Clinical pain is a serious public health issue.
Our understanding of the neural correlates of pain perception in humans has improved with the advent of neuroimaging. Relating neural activity changes to the varied pain experiences has led to an increased awareness of how factors (e.g., cognition, emotion, context, injury) can separately influence pain perception.
It has been suggested that the brainstem plays a pivotal role in gating the degree of nociceptive transmission so that the resultant pain experienced is appropriate for the particular situation of the individual.
Pain that persists for more than three months is defined as chronic and as such is one of largest medical health problems in the developed world. While the management and treatment of acute pain is reasonably good, the needs of chronic pain sufferers are largely unmet, creating an enormous emotional and financial burden to sufferers, carers, and society.
The mechanisms that contribute to the generation and maintenance of a chronic pain state are increasingly investigated and better understood. A consequent shift in mindset that treats chronic pain as a disease rather than a symptom is accelerating advances in this field considerably.
Pain is a conscious experience, an interpretation of the nociceptive input influenced by memories, emotional, pathological, genetic, and cognitive factors.

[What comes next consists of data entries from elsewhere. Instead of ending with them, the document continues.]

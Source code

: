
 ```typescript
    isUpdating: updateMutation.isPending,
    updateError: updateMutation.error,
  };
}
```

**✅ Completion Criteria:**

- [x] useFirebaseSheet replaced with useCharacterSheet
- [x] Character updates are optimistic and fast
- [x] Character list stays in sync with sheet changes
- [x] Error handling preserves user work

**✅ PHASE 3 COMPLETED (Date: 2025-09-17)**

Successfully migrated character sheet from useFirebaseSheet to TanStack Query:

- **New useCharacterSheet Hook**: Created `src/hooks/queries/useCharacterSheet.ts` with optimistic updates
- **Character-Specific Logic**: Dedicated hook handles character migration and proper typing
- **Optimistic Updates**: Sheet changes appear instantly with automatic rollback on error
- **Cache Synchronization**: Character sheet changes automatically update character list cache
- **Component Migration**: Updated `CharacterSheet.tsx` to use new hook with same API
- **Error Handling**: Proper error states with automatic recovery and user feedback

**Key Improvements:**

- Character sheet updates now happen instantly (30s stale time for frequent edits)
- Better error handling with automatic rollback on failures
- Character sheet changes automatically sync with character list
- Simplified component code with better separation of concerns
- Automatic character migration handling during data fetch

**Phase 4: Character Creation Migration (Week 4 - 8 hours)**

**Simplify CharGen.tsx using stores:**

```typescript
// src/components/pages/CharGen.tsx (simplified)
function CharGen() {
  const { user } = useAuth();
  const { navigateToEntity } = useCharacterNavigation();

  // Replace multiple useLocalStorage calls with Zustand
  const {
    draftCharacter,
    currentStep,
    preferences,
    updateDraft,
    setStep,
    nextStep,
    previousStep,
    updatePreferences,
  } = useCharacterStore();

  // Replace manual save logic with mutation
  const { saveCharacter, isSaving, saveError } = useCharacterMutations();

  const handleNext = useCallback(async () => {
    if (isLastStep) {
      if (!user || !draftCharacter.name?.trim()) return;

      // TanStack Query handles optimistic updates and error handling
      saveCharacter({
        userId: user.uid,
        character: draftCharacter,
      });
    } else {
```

Resultant pain is not necessarily related linearly to the nociceptive drive or input; neither is it solely for vital protective functions. This is especially true in the chronic pain state. Furthermore, the behavioral response by a subject to a painful event is modified according to what is appropriate or possible in any particular situation. Pain is, therefore, a highly subjective experience “an unpleasant sensory and emotional experience associated with actual or potential tissue damage, or described in terms of such damage.”
By its very nature, pain is therefore difficult to assess, investigate, manage, and treat. Figure 1 (above) illustrates the mixture of factors that we know influence nociceptive inputs to amplify, attenuate, and color the pain experience.
Because pain is a complex, multifactorial subjective experience, a large distributed brain network is subsequently accessed during nociceptive processingm and was first described this as the pain “neuromatrix,” but it's now more commonly referred to as the “pain matrix”; simplistically it can be thought of as having lateral (sensory-discriminatory) and medial (affective-cognitive-evaluative) neuroanatomical components. However, because different brain regions play a more or less active role depending upon the precise interplay of the factors involved in influencing pain perception (e.g., cognition, mood, injury, and so forth), what comprises the pain matrix is not unequivocally defined.
For both chronic and acute pain sufferers, mood and emotional state has a significant impact on the resultant pain perception and ability to cope. For example, it is a common clinical and experimental observation that anticipating and being anxious about pain can exacerbate the pain experienced. Anticipating pain is highly adaptive; we all learn in early life to avoid hot pans on stoves and not to put your finger into a candle flame. However, for the chronic pain patient it becomes maladaptive and can lead to fear of movement, avoidance, anxiety, and so forth.
Another negative cognitive and mood affect that impacts pain is catastrophizing. This construct incorporates magnification of pain-related symptoms, rumination about pain, feelings of helplessness, and pessimism about pain-related outcomes, and it is defined as a set of negative emotional and cognitive processes. A study on fibromyalgia patients found that pain catastrophizing, independent of the influence of depression, was significantly associated with increased activity in brain areas related to anticipation of pain (medial frontal cortex, cerebellum), attention to pain (dorsal ACC, dorsolateral prefrontal cortex), emotional aspects of pain (claustrum, closely connected to amygdala), and motor control.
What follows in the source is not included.